Начало Июня таит в себе дуновение просроченного тумана, дышит болотной волглостью, все обшарпанные белокирпичные дома, знакомые Ное до последнего голубя, приобретают тот самый таинственно-осенний оттенок, и шуршание ветра в листве тоже делается почти-почти таким же.

Начало Июня помогает собраться и продолжать быть, но потом из разросшейся клубящейся зелени поспевают переплетённые в снопы бесчисленные хвосты, горячее заклинание сдувает все разом тучи, лапы наступают на стёкла и штыки, из крови возносится обновлённый солнечный шар…

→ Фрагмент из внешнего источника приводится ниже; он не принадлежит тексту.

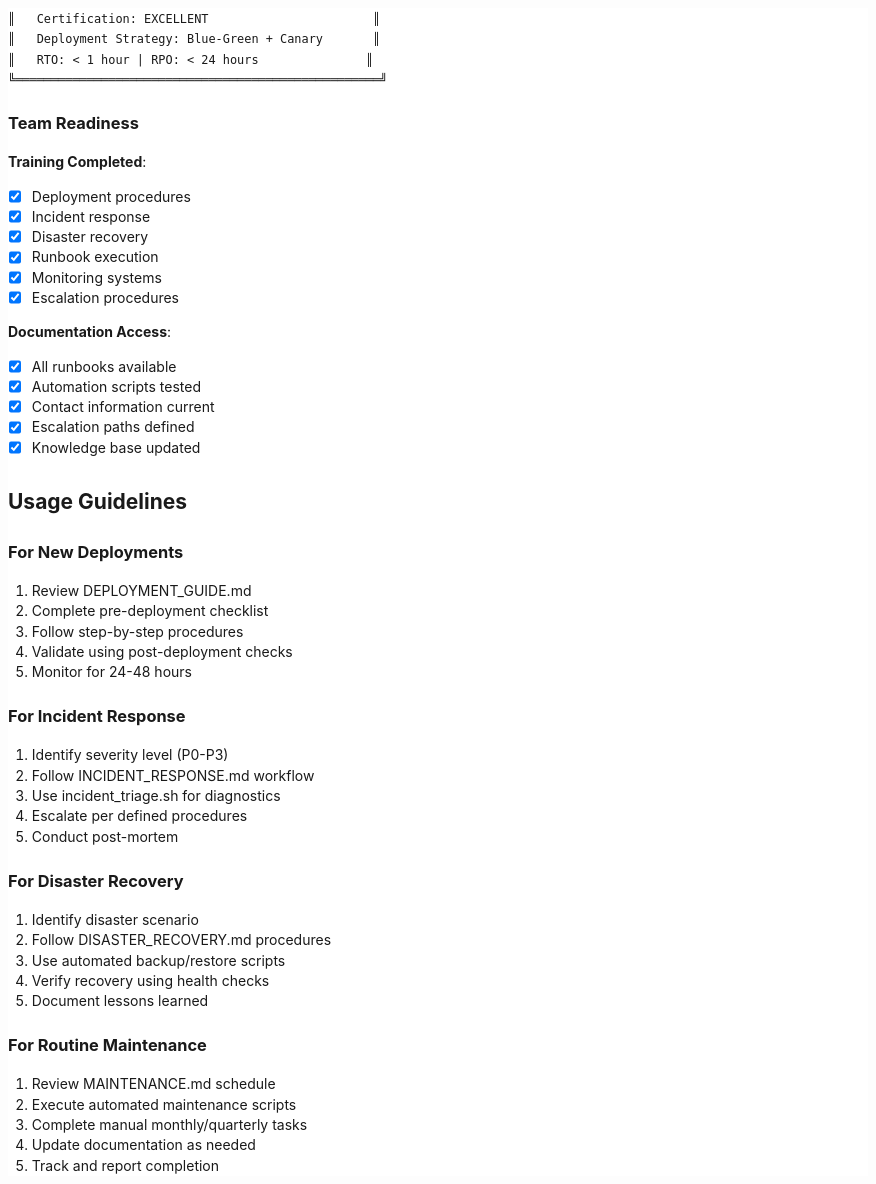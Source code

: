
 ```
║   Certification: EXCELLENT                       ║
║   Deployment Strategy: Blue-Green + Canary       ║
║   RTO: < 1 hour | RPO: < 24 hours               ║
╚═══════════════════════════════════════════════════╝
```

### Team Readiness

**Training Completed**:
- [x] Deployment procedures
- [x] Incident response
- [x] Disaster recovery
- [x] Runbook execution
- [x] Monitoring systems
- [x] Escalation procedures

**Documentation Access**:
- [x] All runbooks available
- [x] Automation scripts tested
- [x] Contact information current
- [x] Escalation paths defined
- [x] Knowledge base updated

## Usage Guidelines

### For New Deployments
1. Review DEPLOYMENT_GUIDE.md
2. Complete pre-deployment checklist
3. Follow step-by-step procedures
4. Validate using post-deployment checks
5. Monitor for 24-48 hours

### For Incident Response
1. Identify severity level (P0-P3)
2. Follow INCIDENT_RESPONSE.md workflow
3. Use incident_triage.sh for diagnostics
4. Escalate per defined procedures
5. Conduct post-mortem

### For Disaster Recovery
1. Identify disaster scenario
2. Follow DISASTER_RECOVERY.md procedures
3. Use automated backup/restore scripts
4. Verify recovery using health checks
5. Document lessons learned

### For Routine Maintenance
1. Review MAINTENANCE.md schedule
2. Execute automated maintenance scripts
3. Complete manual monthly/quarterly tasks
4. Update documentation as needed
5. Track and report completion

И на улицы, парки и скверы падает изнуряющая, обезличивающая, сводящая с ума жара.

˙˙•٠•❆ ❆•٠•˙˙

Июль Ноя встречает в скрутившей и перекрутившей покорно-крысиной тоске: он бледен, измучен, больше мёртв, чем жив, и похож на жгут перевязанных вен, нервов и сухожилий, укутанный в неброское измождённое тряпьё, теряющее краски так же быстро, как и он сам.

То, что мечется и мучается внутри, не даёт нормально есть, спать, дышать — больше всего оно похоже на ностальгию старого человека, только Ное всего-то двадцать с несколькими единицами сверху, и ностальгией не может стать то, у чего попросту нет воспоминаний.

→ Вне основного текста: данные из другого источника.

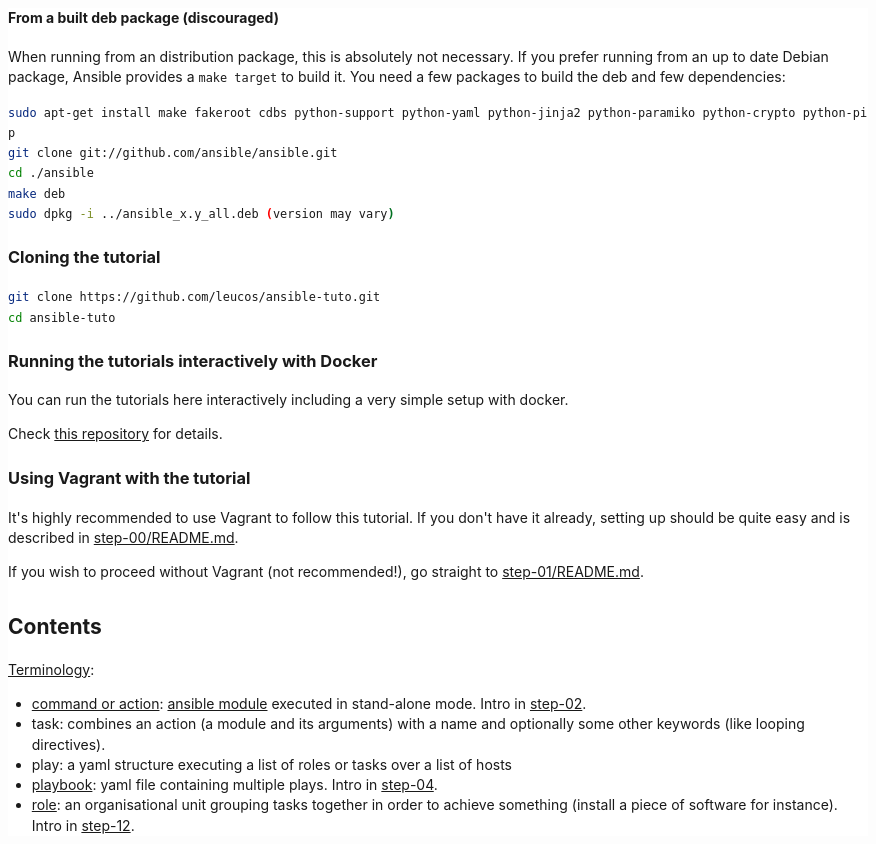 #### From a built deb package (discouraged)

When running from an distribution package, this is absolutely not
necessary. If you prefer running from an up to date Debian package,
Ansible provides a `make target` to build it. You need a few packages to
build the deb and
few dependencies:

```bash
sudo apt-get install make fakeroot cdbs python-support python-yaml python-jinja2 python-paramiko python-crypto python-pip
git clone git://github.com/ansible/ansible.git
cd ./ansible
make deb
sudo dpkg -i ../ansible_x.y_all.deb (version may vary)
```

### Cloning the tutorial

```bash
git clone https://github.com/leucos/ansible-tuto.git
cd ansible-tuto
```

### Running the tutorials interactively with Docker

You can run the tutorials here interactively including a very simple setup with docker.

Check [this repository](https://github.com/turkenh/ansible-interactive-tutorial) for details.

### Using Vagrant with the tutorial

It's highly recommended to use Vagrant to follow this tutorial. If you don't have 
it already, setting up should be quite easy and is described in [step-00/README.md](https://github.com/leucos/ansible-tuto/tree/master/step-00/README.md).

If you wish to proceed without Vagrant (not recommended!), go straight to
[step-01/README.md](https://github.com/leucos/ansible-tuto/tree/master/step-01).

## Contents

[Terminology](https://docs.ansible.com/ansible/glossary.html):
 - [command or
   action](https://docs.ansible.com/ansible/intro_adhoc.html): [ansible module](https://docs.ansible.com/ansible/modules.html) executed in
   stand-alone mode. Intro in [step-02](https://github.com/leucos/ansible-tuto/tree/master/step-02).
 - task: combines an action (a module and its arguments) with a name
   and optionally some other keywords (like looping directives).
 - play: a yaml structure executing a list of roles or tasks over a list
   of hosts
 - [playbook](https://spacelift.io/blog/ansible-playbooks):
   yaml file containing multiple plays. Intro in
   [step-04](https://github.com/leucos/ansible-tuto/tree/master/step-04).
 - [role](https://docs.ansible.com/ansible/playbooks_roles.html): an
   organisational unit grouping tasks together in order to achieve
   something (install a piece of software for instance). Intro in
   [step-12](https://github.com/leucos/ansible-tuto/tree/master/step-12).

Всё свободное время Ноя проводит дома — распахивает, хоть и очень хочется сделать наоборот, окна, жмёт кнопку вентилятора, сидит не на, а под подоконником, с кислой и опущенной линией губ слушая, как у вечно весёлых соседей так же весело щёлкает на огне подгорающее масло, разящее шкуркой вяленого мертвеца.

У кого-то играет заедающий джаз, кто-то швыряется вниз сигаретами — иногда Ноя приподнимается, наливает себе воды, пьёт маленькими сухими глотками и успевает заметить, как в мучительно медленно наступающих сумерках мелькают и исчезают, словно крохотные астероиды, огоньки окурков.

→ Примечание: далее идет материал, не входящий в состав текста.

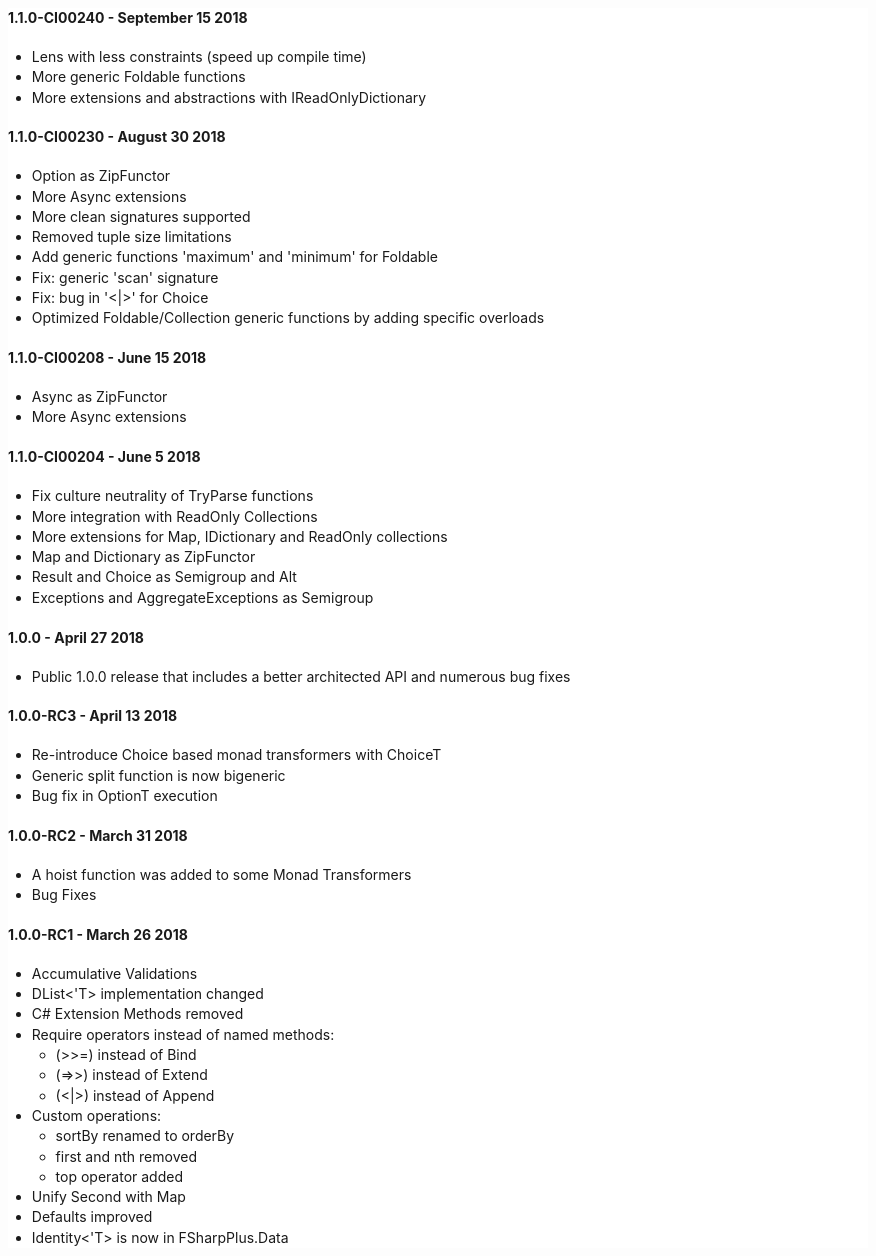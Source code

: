 #### 1.1.0-CI00240  - September 15 2018
* Lens with less constraints (speed up compile time)
* More generic Foldable functions
* More extensions and abstractions with IReadOnlyDictionary

#### 1.1.0-CI00230  - August 30 2018
* Option as ZipFunctor
* More Async extensions
* More clean signatures supported
* Removed tuple size limitations
* Add generic functions 'maximum' and 'minimum' for Foldable
* Fix: generic 'scan' signature
* Fix: bug in '<|>' for Choice
* Optimized Foldable/Collection generic functions by adding specific overloads

#### 1.1.0-CI00208  - June 15 2018
* Async as ZipFunctor
* More Async extensions

#### 1.1.0-CI00204  - June 5 2018
* Fix culture neutrality of TryParse functions
* More integration with ReadOnly Collections
* More extensions for Map, IDictionary and ReadOnly collections
* Map and Dictionary as ZipFunctor
* Result and Choice as Semigroup and Alt
* Exceptions and AggregateExceptions as Semigroup

#### 1.0.0  - April 27 2018
* Public 1.0.0 release that includes a better architected API and numerous bug fixes

#### 1.0.0-RC3  - April 13 2018
* Re-introduce Choice based monad transformers with ChoiceT
* Generic split function is now bigeneric
* Bug fix in OptionT execution

#### 1.0.0-RC2  - March 31 2018
* A hoist function was added to some Monad Transformers
* Bug Fixes

#### 1.0.0-RC1  - March 26 2018
* Accumulative Validations
* DList<'T> implementation changed
* C# Extension Methods removed
* Require operators instead of named methods: 
	* (>>=) instead of Bind
	* (=>>) instead of Extend
	* (<|>) instead of Append
* Custom operations:	
 	* sortBy renamed to orderBy
 	* first and nth removed
 	* top operator added
* Unify Second with Map
* Defaults improved
* Identity<'T> is now in FSharpPlus.Data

Потом, отворачиваясь, он всматривается в приколоченное к полосатой стене мутное зеркало, в отражённое в том собственное лицо — пожелтевшее и похудевшее от жары и духоты, — в свет помигивающей, забросанной носками люстры, и думает, что сильнее всего его квартирка похожа на чай: болотноватый подплесневелый чай, сдобренный щепоткой русальей ряски.

Июль доводит до точки и обрывающейся прямой, сознание кренится в обморок и выдуманную во спасение густую и мокрую траву, у старушечьей луны проступают окаменелые синеватые желваки…

Под сердцем же, в мясе, душе и костях всё растёт и растёт пропасть, разделяющая его с тем, что — или кто — задувало свистом тринадцати разнопёстрых листов и, стучась в не выдерживающие натиска рамы, врывалось в комнату, ложась на плечи блекло-снежными ладонями странного не-тёплого тепла.